Luis Turiba desaconteceu na madrugada de 26 de agosto, em Salvador, aos 76 anos. Poeta, ativista cultural, jornalista. Nascido no Recife, em 1950, Turiba deixa cinco filhos, seis netos e uma ampla obra, que inclui poesias, crônicas, textos jornalísticos, video-documentários, revistas culturais e parcerias musicais.

Seu primeiro livro de poesia, Kiprokó, foi lançado em 1977. No Rio de Janeiro, pra onde se mudou ainda jovem, conseguiu emprego como repórter, iniciando uma bem-sucedida carreira com passagens pela revista Manchete e pelos jornais O Globo e Gazeta Mercantil. Foi como correspondente da Gazeta que Turiba mudou-se para Brasília, em 1979. Ganhou vários prêmios por suas reportagens, inclusive dois Esso regionais.

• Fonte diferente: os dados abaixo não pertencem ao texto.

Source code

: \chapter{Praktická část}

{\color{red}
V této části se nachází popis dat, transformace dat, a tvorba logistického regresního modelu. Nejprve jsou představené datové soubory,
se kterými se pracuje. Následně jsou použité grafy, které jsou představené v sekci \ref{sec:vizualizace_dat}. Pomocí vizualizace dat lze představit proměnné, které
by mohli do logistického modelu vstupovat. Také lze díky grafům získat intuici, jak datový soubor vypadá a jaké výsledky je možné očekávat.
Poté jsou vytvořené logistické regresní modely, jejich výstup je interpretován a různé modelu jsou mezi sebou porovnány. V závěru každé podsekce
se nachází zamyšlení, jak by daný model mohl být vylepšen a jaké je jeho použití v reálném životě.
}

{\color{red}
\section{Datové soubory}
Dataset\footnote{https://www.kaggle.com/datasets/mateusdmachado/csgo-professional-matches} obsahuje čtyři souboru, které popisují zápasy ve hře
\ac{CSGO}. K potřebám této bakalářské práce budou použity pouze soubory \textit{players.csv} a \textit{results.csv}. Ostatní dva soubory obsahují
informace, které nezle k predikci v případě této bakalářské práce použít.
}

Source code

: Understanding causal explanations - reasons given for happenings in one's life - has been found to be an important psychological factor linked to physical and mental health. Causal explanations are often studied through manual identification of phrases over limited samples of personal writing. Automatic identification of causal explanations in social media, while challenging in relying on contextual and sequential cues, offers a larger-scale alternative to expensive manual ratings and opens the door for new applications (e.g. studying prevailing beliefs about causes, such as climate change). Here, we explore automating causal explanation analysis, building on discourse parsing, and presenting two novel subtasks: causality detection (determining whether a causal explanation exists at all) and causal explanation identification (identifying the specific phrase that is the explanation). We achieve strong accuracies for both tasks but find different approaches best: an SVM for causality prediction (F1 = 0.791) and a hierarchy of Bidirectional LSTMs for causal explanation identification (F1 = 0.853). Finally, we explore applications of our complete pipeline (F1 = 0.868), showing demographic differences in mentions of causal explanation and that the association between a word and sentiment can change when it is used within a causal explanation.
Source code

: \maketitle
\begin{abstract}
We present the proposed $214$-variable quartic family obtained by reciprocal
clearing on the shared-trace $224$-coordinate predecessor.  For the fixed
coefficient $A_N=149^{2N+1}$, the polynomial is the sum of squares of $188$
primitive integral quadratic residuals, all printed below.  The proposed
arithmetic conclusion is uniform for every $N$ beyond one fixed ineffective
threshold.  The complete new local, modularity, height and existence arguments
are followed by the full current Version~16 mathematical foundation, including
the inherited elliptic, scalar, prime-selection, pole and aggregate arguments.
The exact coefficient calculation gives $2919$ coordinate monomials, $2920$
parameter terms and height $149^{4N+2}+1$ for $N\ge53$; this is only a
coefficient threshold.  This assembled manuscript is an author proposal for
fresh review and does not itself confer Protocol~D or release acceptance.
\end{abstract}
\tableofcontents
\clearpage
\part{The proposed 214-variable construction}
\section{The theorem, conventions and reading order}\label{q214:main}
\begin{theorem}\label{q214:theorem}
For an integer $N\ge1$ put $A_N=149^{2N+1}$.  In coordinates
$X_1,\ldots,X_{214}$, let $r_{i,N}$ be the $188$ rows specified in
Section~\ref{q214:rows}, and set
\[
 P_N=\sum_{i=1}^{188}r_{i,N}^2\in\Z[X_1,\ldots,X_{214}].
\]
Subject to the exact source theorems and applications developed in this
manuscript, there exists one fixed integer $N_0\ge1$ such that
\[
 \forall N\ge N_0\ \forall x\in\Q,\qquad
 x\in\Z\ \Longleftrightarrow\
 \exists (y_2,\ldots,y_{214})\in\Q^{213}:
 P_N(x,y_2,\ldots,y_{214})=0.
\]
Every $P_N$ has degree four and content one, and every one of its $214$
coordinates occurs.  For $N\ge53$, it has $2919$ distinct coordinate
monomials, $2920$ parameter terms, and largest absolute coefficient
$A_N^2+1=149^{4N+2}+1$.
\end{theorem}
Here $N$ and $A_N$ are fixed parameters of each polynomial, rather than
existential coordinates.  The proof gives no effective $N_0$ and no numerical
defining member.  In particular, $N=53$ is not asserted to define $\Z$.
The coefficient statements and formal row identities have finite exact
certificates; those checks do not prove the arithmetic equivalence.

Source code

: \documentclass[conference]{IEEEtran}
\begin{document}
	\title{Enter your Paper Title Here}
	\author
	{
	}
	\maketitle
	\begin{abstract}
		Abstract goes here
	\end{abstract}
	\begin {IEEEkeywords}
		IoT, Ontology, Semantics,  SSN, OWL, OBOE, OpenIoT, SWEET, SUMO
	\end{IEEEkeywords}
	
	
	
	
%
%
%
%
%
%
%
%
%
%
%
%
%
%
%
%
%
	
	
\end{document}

Amigo de Turiba desses tempos de início de Brasília, o poeta Nicolas Behr conta que conversou com o amigo na véspera do falecimento

“Não esperava essa notícia. Grande agitador cultural, um homem de ideias e de realizações, que fazia poeta, jornalista, atuante, ativo, presente. Editor da revista Brica Brac, né? Essa revista que nos anos 80 entrou para a história da literatura a história das história das revistas literárias brasileiras do século passado. Grande Turiba, só temos que celebrar sua memória, sua eterna presença entre nós.”

A revista cultural Bric-a-Brac foi editada entre 1985 e 2022. A publicação extrapolou os limites do Distrito Federal, entrevistando intelectuais e artistas como Caetano Veloso e Paulinho da Viola; Nise da Silveira; Manoel de Barros, entre outras personalidades.

Em sua trajetória, passou pela assessoria de comunicação do ministério da Cultura, que soltou nota lamentando a morte de Turiba e afirmando que o jornalista “participou de momentos importantes da história do próprio MinC”.

O Sindicato dos Jornalistas do Distrito Federal lembrou que “além de sua escrita afiada nas redações, Turiba foi um símbolo vivo da resistência democrática que marca a história da categoria. Militante histórico, ele sofreu severa perseguição política, prisão e tortura durante o regime militar”.

Em agosto de 2024, a Comissão de Anistia concedeu anistia política a Turiba, reconhecendo que a farta documentação que o escritor reuniu e apresentou ao colegiado comprova que, durante a ditadura, ele foi perseguido por razões políticas, tendo sido monitorado pelo Serviço Nacional de Informações (SNI) até meados da década de 1980. Além da condição de anistiado, Turiba recebeu do Estado brasileiro um pedido formal de desculpas.

Após anos atuando como assessor do Ministério da Cultura, aposentou-se no início da década de 2010 para dedicar-se exclusivamente à literatura. Viveu os últimos anos entre o Rio de Janeiro, Salvador e Brasília.

Neste sábado, amigos prestam a última homenagem no Beirute, tradicional restaurante de Brasília. Reduto de muitos encontros e acontecências.